▸ Work item: Return only the lines from the start of the records through the line that contains "# WhisperLLM - Evading", inclusive; leave out all pictures.

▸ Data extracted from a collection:
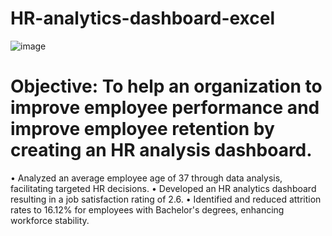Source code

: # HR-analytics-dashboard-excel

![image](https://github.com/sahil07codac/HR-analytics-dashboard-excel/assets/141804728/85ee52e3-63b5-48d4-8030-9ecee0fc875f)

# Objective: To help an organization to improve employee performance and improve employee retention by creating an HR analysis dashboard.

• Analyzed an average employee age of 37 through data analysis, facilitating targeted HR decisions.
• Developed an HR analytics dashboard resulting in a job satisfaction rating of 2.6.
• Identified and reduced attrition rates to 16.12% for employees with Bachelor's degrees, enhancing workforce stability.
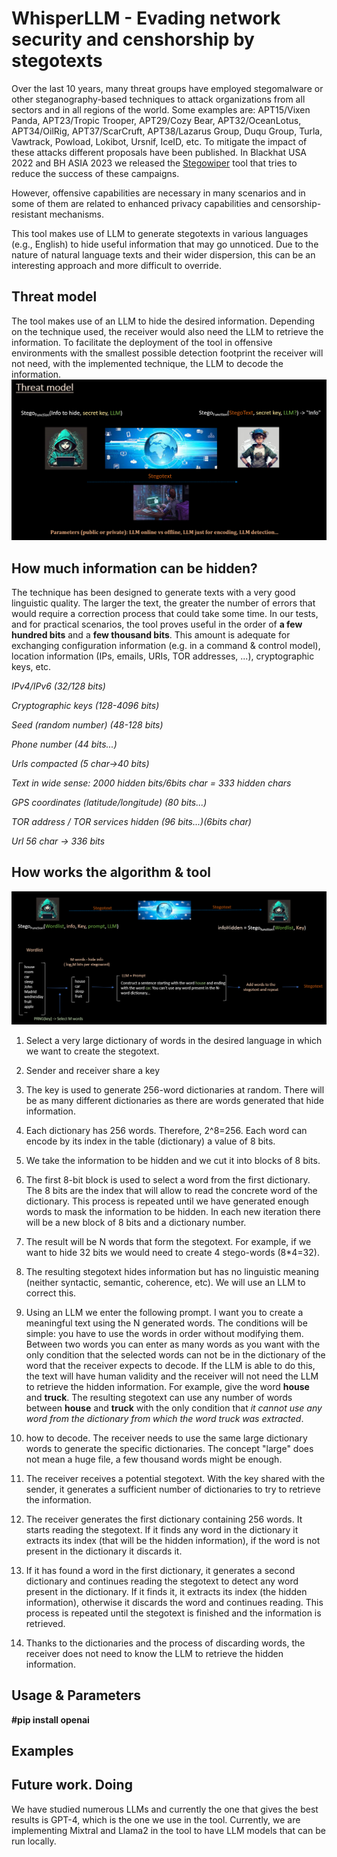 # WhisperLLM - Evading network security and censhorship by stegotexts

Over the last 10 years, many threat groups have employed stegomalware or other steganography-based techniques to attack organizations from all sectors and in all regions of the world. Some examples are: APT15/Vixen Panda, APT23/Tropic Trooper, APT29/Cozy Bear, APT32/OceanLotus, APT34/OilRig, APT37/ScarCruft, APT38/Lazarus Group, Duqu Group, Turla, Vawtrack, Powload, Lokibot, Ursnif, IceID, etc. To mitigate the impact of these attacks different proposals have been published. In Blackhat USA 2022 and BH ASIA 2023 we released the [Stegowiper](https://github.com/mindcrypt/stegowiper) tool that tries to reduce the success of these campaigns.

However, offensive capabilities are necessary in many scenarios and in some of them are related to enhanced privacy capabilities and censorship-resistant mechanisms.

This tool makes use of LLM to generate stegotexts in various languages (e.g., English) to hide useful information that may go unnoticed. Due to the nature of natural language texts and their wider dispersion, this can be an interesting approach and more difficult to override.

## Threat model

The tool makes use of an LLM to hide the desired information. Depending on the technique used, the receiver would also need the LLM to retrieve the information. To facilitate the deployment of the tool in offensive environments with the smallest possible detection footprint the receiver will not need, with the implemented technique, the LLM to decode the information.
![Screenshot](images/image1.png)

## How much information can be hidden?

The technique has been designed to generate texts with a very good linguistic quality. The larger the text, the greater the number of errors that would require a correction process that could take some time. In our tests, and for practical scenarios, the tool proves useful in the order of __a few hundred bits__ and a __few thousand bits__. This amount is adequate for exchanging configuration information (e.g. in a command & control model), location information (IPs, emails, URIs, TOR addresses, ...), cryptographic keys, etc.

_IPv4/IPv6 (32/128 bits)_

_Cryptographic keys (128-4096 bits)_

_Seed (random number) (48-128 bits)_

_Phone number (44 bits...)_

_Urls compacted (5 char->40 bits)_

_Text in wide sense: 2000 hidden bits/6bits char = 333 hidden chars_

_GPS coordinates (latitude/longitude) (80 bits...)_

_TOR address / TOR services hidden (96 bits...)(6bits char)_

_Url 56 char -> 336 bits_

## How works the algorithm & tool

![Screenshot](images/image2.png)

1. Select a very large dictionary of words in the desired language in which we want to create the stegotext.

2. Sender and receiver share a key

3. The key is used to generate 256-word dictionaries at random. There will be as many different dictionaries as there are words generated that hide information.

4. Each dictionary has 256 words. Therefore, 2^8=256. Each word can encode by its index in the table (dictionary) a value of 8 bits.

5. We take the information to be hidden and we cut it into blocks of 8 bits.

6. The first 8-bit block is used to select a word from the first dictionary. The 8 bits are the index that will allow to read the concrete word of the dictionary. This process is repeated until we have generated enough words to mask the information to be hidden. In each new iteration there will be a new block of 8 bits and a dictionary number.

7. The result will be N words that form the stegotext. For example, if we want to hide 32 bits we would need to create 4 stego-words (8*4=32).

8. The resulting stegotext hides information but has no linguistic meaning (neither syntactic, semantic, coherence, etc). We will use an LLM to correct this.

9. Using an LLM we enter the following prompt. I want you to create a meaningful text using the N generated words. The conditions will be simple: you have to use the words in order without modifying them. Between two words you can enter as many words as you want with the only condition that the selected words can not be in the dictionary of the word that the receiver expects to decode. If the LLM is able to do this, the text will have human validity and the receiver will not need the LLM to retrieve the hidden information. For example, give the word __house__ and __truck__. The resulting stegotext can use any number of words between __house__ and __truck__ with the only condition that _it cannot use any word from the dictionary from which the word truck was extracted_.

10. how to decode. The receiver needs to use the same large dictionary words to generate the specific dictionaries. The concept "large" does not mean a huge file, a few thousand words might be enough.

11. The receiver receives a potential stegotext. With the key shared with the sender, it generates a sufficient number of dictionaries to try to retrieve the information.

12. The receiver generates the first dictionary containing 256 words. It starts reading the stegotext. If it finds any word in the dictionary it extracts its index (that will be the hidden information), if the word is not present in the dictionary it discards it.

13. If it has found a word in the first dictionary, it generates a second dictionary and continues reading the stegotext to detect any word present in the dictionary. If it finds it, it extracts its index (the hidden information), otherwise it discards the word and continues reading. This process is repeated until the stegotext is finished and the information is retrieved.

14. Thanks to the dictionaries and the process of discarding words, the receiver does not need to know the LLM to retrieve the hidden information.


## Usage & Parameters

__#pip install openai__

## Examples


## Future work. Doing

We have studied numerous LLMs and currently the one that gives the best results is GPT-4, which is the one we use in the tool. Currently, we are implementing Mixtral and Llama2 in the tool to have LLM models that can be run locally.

▸ Problem solution:
Source code

: # HR-analytics-dashboard-excel

![image](https://github.com/sahil07codac/HR-analytics-dashboard-excel/assets/141804728/85ee52e3-63b5-48d4-8030-9ecee0fc875f)

# Objective: To help an organization to improve employee performance and improve employee retention by creating an HR analysis dashboard.

• Analyzed an average employee age of 37 through data analysis, facilitating targeted HR decisions.
• Developed an HR analytics dashboard resulting in a job satisfaction rating of 2.6.
• Identified and reduced attrition rates to 16.12% for employees with Bachelor's degrees, enhancing workforce stability.
 # WhisperLLM - Evading network security and censhorship by stegotexts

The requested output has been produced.